Pedal to the Metal

Let the velocity of the race car be $v(t)$ , acceleration be $a(t)$ and jerk $j(t)$ . Then we have:

$\begin{aligned} j(t) & = \frac {da}{dt} = - 2 \\ \implies a(t) & = \int - 2 \ dt = -2t + \color{#3D99F6} C & \small \color{#3D99F6} \text{where }C \text{ is the constant of integration.} \\ a(t) & = -2t + 20 & \small \color{#3D99F6} \text{Since }a(0) = 20 \end{aligned}$

Then $v(t) = \displaystyle \int a(t)\ dt = 20t - t^2$ , since the car starts from rest. The car reaches its maximum is when $a(t) = 20-2t =0$ or $t=10$ and the maximum speed is $v(10) = 20(10)-10^2 = \boxed{100} \text{ m/s}$ .

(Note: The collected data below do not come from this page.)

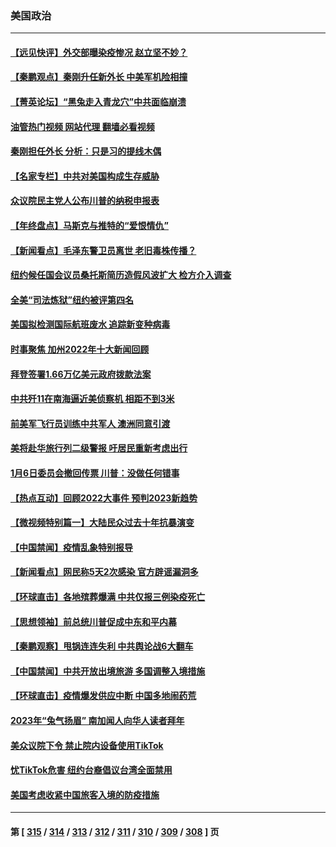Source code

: ### 美国政治
---
#### [【远见快评】外交部曝染疫惨况 赵立坚不妙？](../../pages/ncid1078159/n13895840.md?12311245) 
#### [【秦鹏观点】秦刚升任新外长 中美军机险相撞](../../pages/ncid1078159/n13895719.md?12311245) 
#### [【菁英论坛】“黑兔走入青龙穴”中共面临崩溃](../../pages/ncid1078159/n13895575.md?12311245) 
#### [油管热门视频 网站代理 翻墙必看视频](http://138.2.39.72:81/youtube.html?epic-marker?12311245)
#### [秦刚担任外长 分析：只是习的提线木偶](../../pages/ncid1078159/n13895637.md?12311245) 
#### [【名家专栏】中共对美国构成生存威胁](../../pages/ncid1078159/n13894391.md?12311245) 
#### [众议院民主党人公布川普的纳税申报表](../../pages/ncid1078159/n13895593.md?12311245) 
#### [【年终盘点】马斯克与推特的“爱恨情仇”](../../pages/ncid1078159/n13893800.md?12311245) 
#### [【新闻看点】毛泽东警卫员离世 老旧毒株传播？](../../pages/ncid1078159/n13894728.md?12311245) 
#### [纽约候任国会议员桑托斯简历造假风波扩大 检方介入调查](../../pages/ncid1078159/n13894932.md?12311245) 
#### [全美“司法炼狱”纽约被评第四名](../../pages/ncid1078159/n13894983.md?12311245) 
#### [美国拟检测国际航班废水 追踪新变种病毒](../../pages/ncid1078159/n13895092.md?12311245) 
#### [时事聚焦 加州2022年十大新闻回顾](../../pages/ncid1078159/n13894973.md?12311245) 
#### [拜登签署1.66万亿美元政府拨款法案](../../pages/ncid1078159/n13894915.md?12311245) 
#### [中共歼11在南海逼近美侦察机 相距不到3米](../../pages/ncid1078159/n13894594.md?12311245) 
#### [前美军飞行员训练中共军人 澳洲同意引渡](../../pages/ncid1078159/n13894490.md?12311245) 
#### [美将赴华旅行列二级警报 吁居民重新考虑出行](../../pages/ncid1078159/n13894518.md?12311245) 
#### [1月6日委员会撤回传票 川普：没做任何错事](../../pages/ncid1078159/n13894499.md?12311245) 
#### [【热点互动】回顾2022大事件 预判2023新趋势](../../pages/ncid1078159/n13894463.md?12311245) 
#### [【微视频特别篇一】大陆民众过去十年抗暴演变](../../pages/ncid1078159/n13894461.md?12311245) 
#### [【中国禁闻】疫情乱象特别报导](../../pages/ncid1078159/n13893959.md?12311245) 
#### [【新闻看点】网民称5天2次感染 官方辟谣漏洞多](../../pages/ncid1078159/n13893923.md?12311245) 
#### [【环球直击】各地殡葬爆满 中共仅报三例染疫死亡](../../pages/ncid1078159/n13893788.md?12311245) 
#### [【思想领袖】前总统川普促成中东和平内幕](../../pages/ncid1078159/n13868697.md?12311245) 
#### [【秦鹏观察】甩锅连连失利 中共舆论战6大翻车](../../pages/ncid1078159/n13893882.md?12311245) 
#### [【中国禁闻】中共开放出境旅游 多国调整入境措施](../../pages/ncid1078159/n13893081.md?12311245) 
#### [【环球直击】疫情爆发供应中断 中国多地闹药荒](../../pages/ncid1078159/n13893073.md?12311245) 
#### [2023年“兔气扬眉” 南加闻人向华人读者拜年](../../pages/ncid1078159/n13893270.md?12311245) 
#### [美众议院下令 禁止院内设备使用TikTok](../../pages/ncid1078159/n13893373.md?12311245) 
#### [忧TikTok危害 纽约台裔倡议台湾全面禁用](../../pages/ncid1078159/n13893272.md?12311245) 
#### [美国考虑收紧中国旅客入境的防疫措施](../../pages/ncid1078159/n13893193.md?12311245) 

---
#### 第 [ [315](./315.md?12311245) / [314](./314.md?12311245) / [313](./313.md?12311245) / [312](./312.md?12311245) / [311](./311.md?12311245) / [310](./310.md?12311245) / [309](./309.md?12311245) / [308](./308.md?12311245) ] 页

Let $v''(t) = -2$ (i) be the racecar's jerk rate (with $v'(0) = 20, v(0) = 0$ as the initial acceleration and velocity respectively). Intergrating (i) once yields:

$v'(t) = -2t + A \Rightarrow v'(t) = -2t + 20$ (ii)

and integrating (ii) once gives:

$v(t) = -t^2 + 20t + B \Rightarrow v(t) = -t^2 + 20t = -(t-10)^2 + 100$ (iii)

The car's velocity is a concave-down parabola with its vertex at $(v,t) = (100, 10)$ . Hence, the maximum velocity is $\boxed{100}$ m/s.